**Exercise aim:**
What are the lines below, starting at the line containing "time, and I'm" and ending at the line containing "- :mailbox:How to"? Write them out exactly, ends included, without pictures.
*** Data extracts Section Begins ***
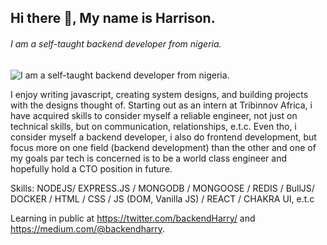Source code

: ## Hi there 👋, My name is Harrison.
###### I am a self-taught backend developer from nigeria.
![I am a self-taught backend developer from nigeria.](https://pbs.twimg.com/profile_banners/1585392406307954689/1679104151/1500x500)

I enjoy writing javascript, creating system designs, and building projects with the designs thought of. Starting out as an intern at Tribinnov Africa, i have acquired skills to consider myself a reliable engineer, not just on technical skills, but on communication, relationships, e.t.c.
Even tho, i consider myself a backend developer, i also do frontend development, but focus more on one field (backend development) than the other and one of my goals par tech is concerned is to be a world class engineer and hopefully hold a CTO position in future.

Skills: NODEJS/ EXPRESS.JS / MONGODB / MONGOOSE / REDIS / BullJS/ DOCKER / HTML / CSS / JS (DOM, Vanilla JS) / REACT / CHAKRA UI, e.t.c

Learning in public at https://twitter.com/backendHarry/ and https://medium.com/@backendharry.

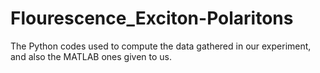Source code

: # Flourescence_Exciton-Polaritons
The Python codes used to compute the data gathered in our experiment, and also the MATLAB ones given to us.
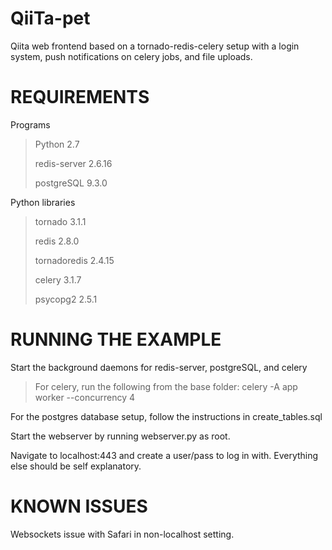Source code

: QiiTa-pet
=================

Qiita web frontend based on a tornado-redis-celery setup with a login system, push notifications on celery jobs, and file uploads.

REQUIREMENTS
=================

Programs
> Python 2.7
>
> redis-server 2.6.16
>
> postgreSQL 9.3.0

Python libraries
> tornado 3.1.1
>
> redis 2.8.0
>
> tornadoredis 2.4.15
>
> celery 3.1.7
>
> psycopg2 2.5.1

RUNNING THE EXAMPLE
=================
Start the background daemons for redis-server, postgreSQL, and celery
>For celery, run the following from the base folder: celery -A app worker --concurrency 4

For the postgres database setup, follow the instructions in create_tables.sql

Start the webserver by running webserver.py as root.

Navigate to localhost:443 and create a user/pass to log in with. Everything else should be self explanatory.

KNOWN ISSUES
=================
Websockets issue with Safari in non-localhost setting.
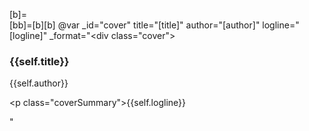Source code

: [b]=<br />
[bb]=[b][b]
@var _id="cover" title="[title]" author="[author]" logline="[logline]" _format="<div class=\"cover\"><h3>{{self.title}}</h3><p>{{self.author}}</p><p class=\"coverSummary\">{{self.logline}}</p></div>"
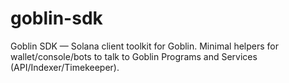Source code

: # goblin-sdk
Goblin SDK — Solana client toolkit for Goblin. Minimal helpers for wallet/console/bots to talk to Goblin Programs and Services (API/Indexer/Timekeeper).
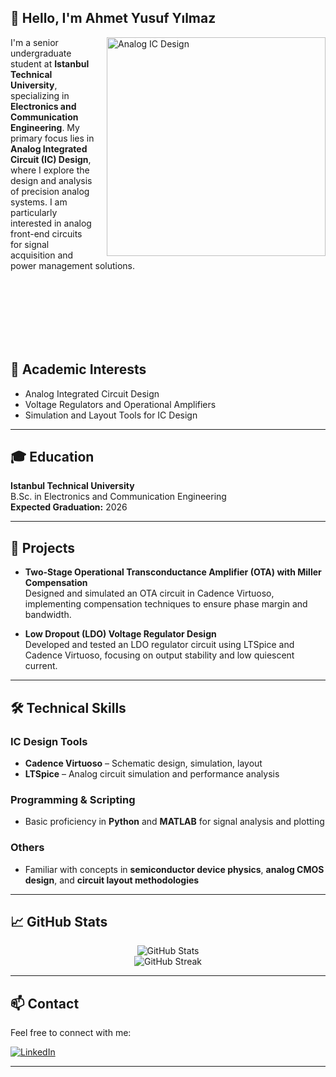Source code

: ## 👋 Hello, I'm Ahmet Yusuf Yılmaz


<img align="right" alt="Analog IC Design" width="350" height="350" style="margin-left: 20px;" src="https://www.allaboutcircuits.com/uploads/articles/Widlar_wasn%E2%80%99t_a_fan_of_digital_circuits.jpg">

I'm a senior undergraduate student at **Istanbul Technical University**, specializing in **Electronics and Communication Engineering**. My primary focus lies in **Analog Integrated Circuit (IC) Design**, where I explore the design and analysis of precision analog systems. I am particularly interested in analog front-end circuits for signal acquisition and power management solutions.

<br>
<br>
<br>
<br>
<br>
<br>


## 🧠 Academic Interests
- Analog Integrated Circuit Design
- Voltage Regulators and Operational Amplifiers
- Simulation and Layout Tools for IC Design

---

## 🎓 Education
**Istanbul Technical University**  
B.Sc. in Electronics and Communication Engineering  
**Expected Graduation:** 2026

---

## 🧪 Projects
- **Two-Stage Operational Transconductance Amplifier (OTA) with Miller Compensation**  
  Designed and simulated an OTA circuit in Cadence Virtuoso, implementing compensation techniques to ensure phase margin and bandwidth.

- **Low Dropout (LDO) Voltage Regulator Design**  
  Developed and tested an LDO regulator circuit using LTSpice and Cadence Virtuoso, focusing on output stability and low quiescent current.

---

## 🛠️ Technical Skills

### IC Design Tools
- **Cadence Virtuoso** – Schematic design, simulation, layout
- **LTSpice** – Analog circuit simulation and performance analysis

### Programming & Scripting
- Basic proficiency in **Python** and **MATLAB** for signal analysis and plotting

### Others
- Familiar with concepts in **semiconductor device physics**, **analog CMOS design**, and **circuit layout methodologies**

---

## 📈 GitHub Stats
<div align="center">
  <img src="https://github-readme-stats.vercel.app/api?username=yilmazahme&show_icons=true&theme=tokyonight" alt="GitHub Stats" />
  <br/>
  <img src="https://github-readme-streak-stats.herokuapp.com/?user=yilmazahme&theme=tokyonight" alt="GitHub Streak" />
</div>

---

## 📫 Contact
Feel free to connect with me:

[![LinkedIn](https://img.shields.io/badge/LinkedIn-0077B5?style=for-the-badge&logo=linkedin&logoColor=white)](https://www.linkedin.com/in/yilmazahme/)

---
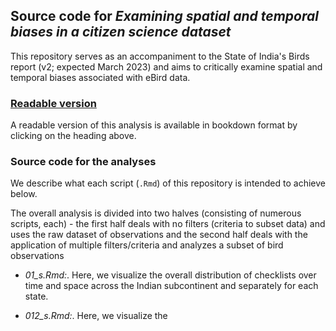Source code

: ## Source code for _Examining spatial and temporal biases in a citizen science dataset_  

This repository serves as an accompaniment to the State of India's Birds report (v2; expected March 2023) and aims to critically examine spatial and temporal biases associated with eBird data.  

### [Readable version](https://vjjan91.github.io/eBird-India/)

A readable version of this analysis is available in bookdown format by clicking on the heading above.  

### Source code for the analyses  

We describe what each script (`.Rmd`) of this repository is intended to achieve below.   

The overall analysis is divided into two halves (consisting of numerous scripts, each) - the first half deals with no filters (criteria to subset data) and uses the raw dataset of observations and the second half deals with the application of multiple filters/criteria and analyzes a subset of bird observations

- _01_s.Rmd:_. Here, we visualize the overall distribution of checklists over time and space across the Indian subcontinent and separately for each state.  

- _012_s.Rmd:_. Here, we visualize the 

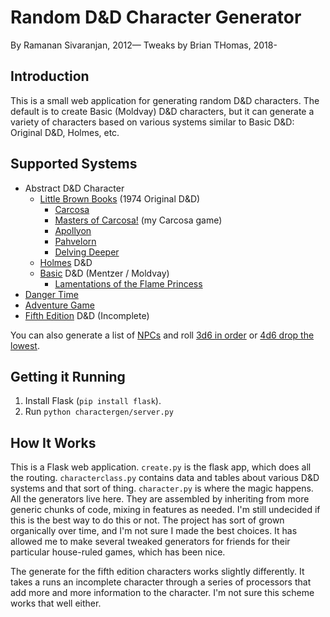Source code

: # Random D&D Character Generator

By Ramanan Sivaranjan, 2012—
Tweaks by Brian THomas, 2018-


## Introduction

This is a small web application for generating random D&D characters. The
default is to create Basic (Moldvay) D&D characters, but it can generate a
variety of characters based on various systems similar to Basic D&D: Original
D&D, Holmes, etc.

## Supported Systems

- Abstract D&D Character
    - [Little Brown Books][lbb] (1974 Original D&D)
        - [Carcosa][]
        - [Masters of Carcosa!][moc] (my Carcosa game)
        - [Apollyon][]
        - [Pahvelorn][]
        - [Delving Deeper][dd]
    - [Holmes] D&D
    - [Basic][] D&D (Mentzer / Moldvay)
        - [Lamentations of the Flame Princess][lotfp]
- [Danger Time][dangertime]
- [Adventure Game][adventuregame]
- [Fifth Edition][5e] D&D (Incomplete)

You can also generate a list of [NPCs][] and roll [3d6 in order][3d6] or [4d6 drop the lowest][4d6].

## Getting it Running

1. Install Flask (`pip install flask`). 
2. Run `python charactergen/server.py`

## How It Works

This is a Flask web application. `create.py` is the flask app, which does all
the routing. `characterclass.py` contains data and tables about various D&D
systems and that sort of thing. `character.py` is where the magic happens. All
the generators live here. They are assembled by inheriting from more generic
chunks of code, mixing in features as needed. I'm still undecided if this is
the best way to do this or not. The project has sort of grown organically over
time, and I'm not sure I made the best choices. It has allowed me to make
several tweaked generators for friends for their particular house-ruled games,
which has been nice.

The generate for the fifth edition characters works slightly differently. It
takes a runs an incomplete character through a series of processors that add
more and more information to the character. I'm not sure this scheme works that
well either.


[lbb]: http://character.totalpartykill.ca/lbb/
[carcosa]: http://character.totalpartykill.ca/carcosa/
[moc]: http://character.totalpartykill.ca/moc/
[apollyon]: http://character.totalpartykill.ca/apollyon/
[pahvelorn]: http://character.totalpartykill.ca/pahvelorn/
[dd]: http://character.totalpartykill.ca/dd/
[holmes]: http://character.totalpartykill.ca/holmes/
[basic]: http://character.totalpartykill.ca/basic/
[lotfp]: http://character.totalpartykill.ca/lotfp/
[5e]: http://character.totalpartykill.ca/5e/
[dangertime]: http://character.totalpartykill.ca/dangertime/
[adventuregame]: http://character.totalpartykill.ca/adventuregame/
[npcs]: http://character.totalpartykill.ca/npcs/
[3d6]: http://character.totalpartykill.ca/3d6/
[4d6]: http://character.totalpartykill.ca/4d6/
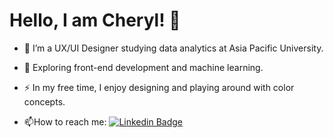 <h1>
  Hello, I am Cheryl! 🍒
</h1>

- :telescope: I’m a UX/UI Designer studying data analytics at Asia Pacific University.

- :seedling: Exploring front-end development and machine learning.

- :zap: In my free time, I enjoy designing and playing around with color concepts.

- :mailbox:How to reach me: [![Linkedin Badge](https://img.shields.io/badge/-kakbar-blue?style=flat&logo=Linkedin&logoColor=white)]((https://www.linkedin.com/in/cheryl-lim-026717202/)https://www.linkedin.com/in/cheryl-lim-026717202/)
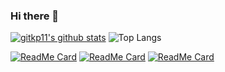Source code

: ### Hi there 👋

[![gitkp11's github stats](https://github-readme-stats.vercel.app/api?username=gitkp11&count_private=true&show_icons=true&hide=stars,issues&theme=radical&include_all_commits=true)](https://github.com/anuraghazra/github-readme-stats)
![Top Langs](https://github-readme-stats.vercel.app/api/top-langs/?username=gitkp11&hide=TeX&layout=compact&count_private=true&theme=radical)

[![ReadMe Card](https://github-readme-stats.vercel.app/api/pin/?username=gitkp11&repo=Python-Mini-Projects&show_owner=true&card_width=2)](https://github.com/anuraghazra/github-readme-stats)
[![ReadMe Card](https://github-readme-stats.vercel.app/api/pin/?username=gitkp11&repo=aitecell&show_owner=true&card_width=50)](https://github.com/anuraghazra/github-readme-stats)
[![ReadMe Card](https://github-readme-stats.vercel.app/api/pin/?username=gitkp11&repo=cricket-score-simulator&show_owner=true&card_width=50)](https://github.com/anuraghazra/github-readme-stats)

<!--
**gitkp11/gitkp11** is a ✨ _special_ ✨ repository because its `README.md` (this file) appears on your GitHub profile.

Here are some ideas to get you started:

- 🔭 I’m currently working on ...
- 🌱 I’m currently learning ...
- 👯 I’m looking to collaborate on ...
- 🤔 I’m looking for help with ...
- 💬 Ask me about ...
- 📫 How to reach me: ...
- 😄 Pronouns: ...
- ⚡ Fun fact: ...
-->
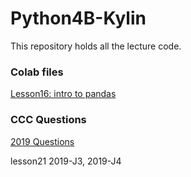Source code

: # Python4B-Kylin
This repository holds all the lecture code.

### Colab files
[Lesson16: intro to pandas](https://colab.research.google.com/drive/1GwzDroONxUIMq4sKkoMRTeZqNDwH1yMV#scrollTo=CQjEPq3wReQE) 

### CCC Questions
[2019 Questions](https://www.cemc.uwaterloo.ca/contests/computing/past_ccc_contests/2019/stage%201/juniorEF.pdf)

lesson21 2019-J3, 2019-J4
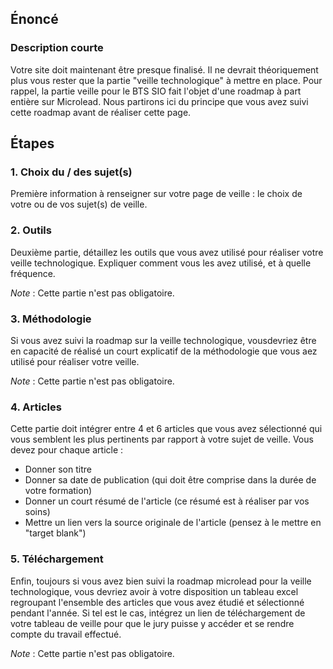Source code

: ## Énoncé

### Description courte

Votre site doit maintenant être presque finalisé. Il ne devrait théoriquement plus vous rester que la partie "veille technologique" à mettre en place. Pour rappel, la partie veille pour le BTS SIO fait l'objet d'une roadmap à part entière sur Microlead. Nous partirons ici du principe que vous avez suivi cette roadmap avant de réaliser cette page.

## Étapes

### 1. Choix du / des sujet(s)

Première information à renseigner sur votre page de veille : le choix de votre ou de vos sujet(s) de veille.

### 2. Outils

Deuxième partie, détaillez les outils que vous avez utilisé pour réaliser votre veille technologique. Expliquer comment vous les avez utilisé, et à quelle fréquence.

_Note_ : Cette partie n'est pas obligatoire.

### 3. Méthodologie

Si vous avez suivi la roadmap sur la veille technologique, vousdevriez être en capacité de réalisé un court explicatif de la méthodologie que vous aez utilisé pour réaliser votre veille. 

_Note_ : Cette partie n'est pas obligatoire.

### 4. Articles

Cette partie doit intégrer entre 4 et 6 articles que vous avez sélectionné qui vous semblent les plus pertinents par rapport à votre sujet de veille. Vous devez pour chaque article : 

- Donner son titre
- Donner sa date de publication (qui doit être comprise dans la durée de votre formation)
- Donner un court résumé de l'article (ce résumé est à réaliser par vos soins)
- Mettre un lien vers la source originale de l'article (pensez à le mettre en "target blank")

### 5. Téléchargement

Enfin, toujours si vous avez bien suivi la roadmap microlead pour la veille technologique, vous devriez avoir à votre disposition un tableau excel regroupant l'ensemble des articles que vous avez étudié et sélectionné pendant l'année. Si tel est le cas, intégrez un lien de téléchargement de votre tableau de veille pour que le jury puisse y accéder et se rendre compte du travail effectué.

_Note_ : Cette partie n'est pas obligatoire.
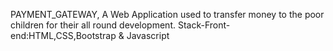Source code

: PAYMENT_GATEWAY,
A Web Application used to transfer money to the poor children for their all round development.
Stack-Front-end:HTML,CSS,Bootstrap & Javascript

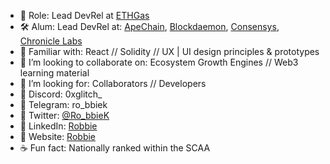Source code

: 
- 🔭  Role: Lead DevRel at [ETHGas](https://www.ethgas.com/) 
- 🛠  Alum: Lead DevRel at: [ApeChain](https://apechain.com/), [Blockdaemon](https://www.blockdaemon.com/), [Consensys](https://consensys.io/blog), [Chronicle Labs](https://chroniclelabs.org/)
- 🤹‍  Familiar with: React // Solidity // UX | UI design principles & prototypes
- 🏓  I’m looking to collaborate on: Ecosystem Growth Engines // Web3 learning material 
- 🔮  I’m looking for: Collaborators // Developers
- 🍜  Discord: 0xglitch_
- 🍜  Telegram: ro_bbiek
- 🍜  Twitter: [@Ro_bbieK](https://twitter.com/Ro_bbieK)
- 🍜  LinkedIn: [Robbie](https://www.linkedin.com/in/robbie-k/)
- 🍜  Website: [Robbie](https://robbiekruszynski.com/)
- ☕  Fun fact: Nationally ranked within the SCAA 

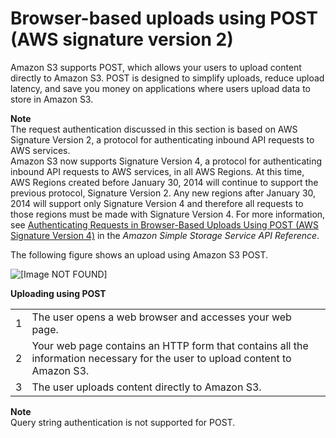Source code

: # Browser\-based uploads using POST \(AWS signature version 2\)<a name="UsingHTTPPOST"></a>

Amazon S3 supports POST, which allows your users to upload content directly to Amazon S3\. POST is designed to simplify uploads, reduce upload latency, and save you money on applications where users upload data to store in Amazon S3\.

**Note**  
The request authentication discussed in this section is based on AWS Signature Version 2, a protocol for authenticating inbound API requests to AWS services\.   
Amazon S3 now supports Signature Version 4, a protocol for authenticating inbound API requests to AWS services, in all AWS Regions\. At this time, AWS Regions created before January 30, 2014 will continue to support the previous protocol, Signature Version 2\. Any new regions after January 30, 2014 will support only Signature Version 4 and therefore all requests to those regions must be made with Signature Version 4\. For more information, see [Authenticating Requests in Browser\-Based Uploads Using POST \(AWS Signature Version 4\)](https://docs.aws.amazon.com/AmazonS3/latest/API/sigv4-authentication-HTTPPOST.html) in the *Amazon Simple Storage Service API Reference*\. 

The following figure shows an upload using Amazon S3 POST\.

![\[Image NOT FOUND\]](http://docs.aws.amazon.com/AmazonS3/latest/userguide/images/s3_post.png)


**Uploading using POST**  

|  |  | 
| --- |--- |
| 1 | The user opens a web browser and accesses your web page\. | 
| 2 | Your web page contains an HTTP form that contains all the information necessary for the user to upload content to Amazon S3\. | 
| 3 | The user uploads content directly to Amazon S3\. | 

**Note**  
Query string authentication is not supported for POST\.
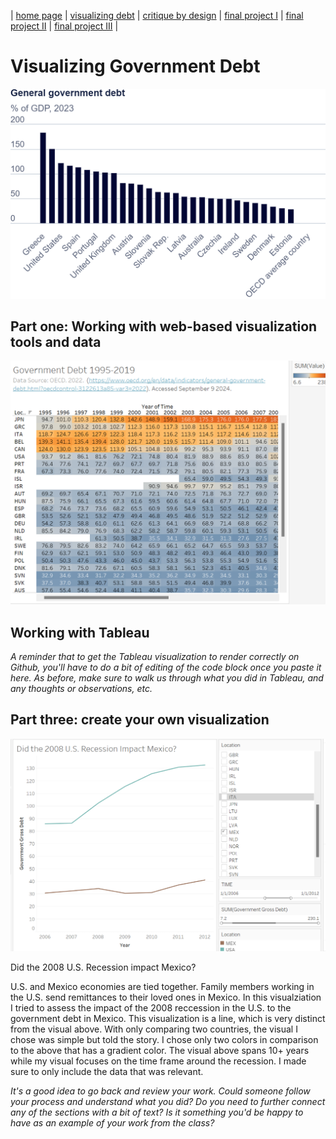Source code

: | [home page](https://cmustudent.github.io/tswd-portfolio-templates/) | [visualizing debt](visualizing-government-debt) | [critique by design](critique-by-design) | [final project I](final-project-part-one) | [final project II](final-project-part-two) | [final project III](final-project-part-three) |

# Visualizing Government Debt 


![General Government Debt 2023](GGD.jpg)



## Part one: Working with web-based visualization tools and data

![General Debt Visualization](workingwithtablaeu.png)

## Working with Tableau

_A reminder that to get the Tableau visualization to render correctly on Github, you'll have to do a bit of editing of the code block once you paste it here.  As before, make sure to walk us through what you did in Tableau, and any thoughts or observations, etc._

## Part three: create your own visualization
![General Debt Visualization](Comparison.png)



Did the 2008 U.S. Recession impact Mexico? 

U.S. and Mexico economies are tied together. Family members working in the U.S. send remittances to their loved ones in Mexico. 
In this visualziation I tried to assess the impact of the 2008 reccession in the U.S. to the government debt in Mexico. 
This visualization is a line, which is very distinct from the visual above. With only comparing two countries, the visual I chose was simple but told the story. I chose only two colors in comparison to the above that has a gradient color. The visual above spans 10+ years while my visual focuses on the time frame around the recession. I made sure to only include the data that was relevant. 



_It's a good idea to go back and review your work.  Could someone follow your process and understand what you did?  Do you need to further connect any of the sections with a bit of text?  Is it something you'd be happy to have as an example of your work from the class?_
*** Data extracts Section Ends ***
**Response for this exercise:**
time, and I'm not sure I made the best choices. It has allowed me to make
several tweaked generators for friends for their particular house-ruled games,
which has been nice.

The generate for the fifth edition characters works slightly differently. It
takes a runs an incomplete character through a series of processors that add
more and more information to the character. I'm not sure this scheme works that
well either.


[lbb]: http://character.totalpartykill.ca/lbb/
[carcosa]: http://character.totalpartykill.ca/carcosa/
[moc]: http://character.totalpartykill.ca/moc/
[apollyon]: http://character.totalpartykill.ca/apollyon/
[pahvelorn]: http://character.totalpartykill.ca/pahvelorn/
[dd]: http://character.totalpartykill.ca/dd/
[holmes]: http://character.totalpartykill.ca/holmes/
[basic]: http://character.totalpartykill.ca/basic/
[lotfp]: http://character.totalpartykill.ca/lotfp/
[5e]: http://character.totalpartykill.ca/5e/
[dangertime]: http://character.totalpartykill.ca/dangertime/
[adventuregame]: http://character.totalpartykill.ca/adventuregame/
[npcs]: http://character.totalpartykill.ca/npcs/
[3d6]: http://character.totalpartykill.ca/3d6/
[4d6]: http://character.totalpartykill.ca/4d6/
 <h1>
  Hello, I am Cheryl! 🍒
</h1>

- :telescope: I’m a UX/UI Designer studying data analytics at Asia Pacific University.

- :seedling: Exploring front-end development and machine learning.

- :zap: In my free time, I enjoy designing and playing around with color concepts.

- :mailbox:How to reach me: [![Linkedin Badge](https://img.shields.io/badge/-kakbar-blue?style=flat&logo=Linkedin&logoColor=white)]((https://www.linkedin.com/in/cheryl-lim-026717202/)https://www.linkedin.com/in/cheryl-lim-026717202/)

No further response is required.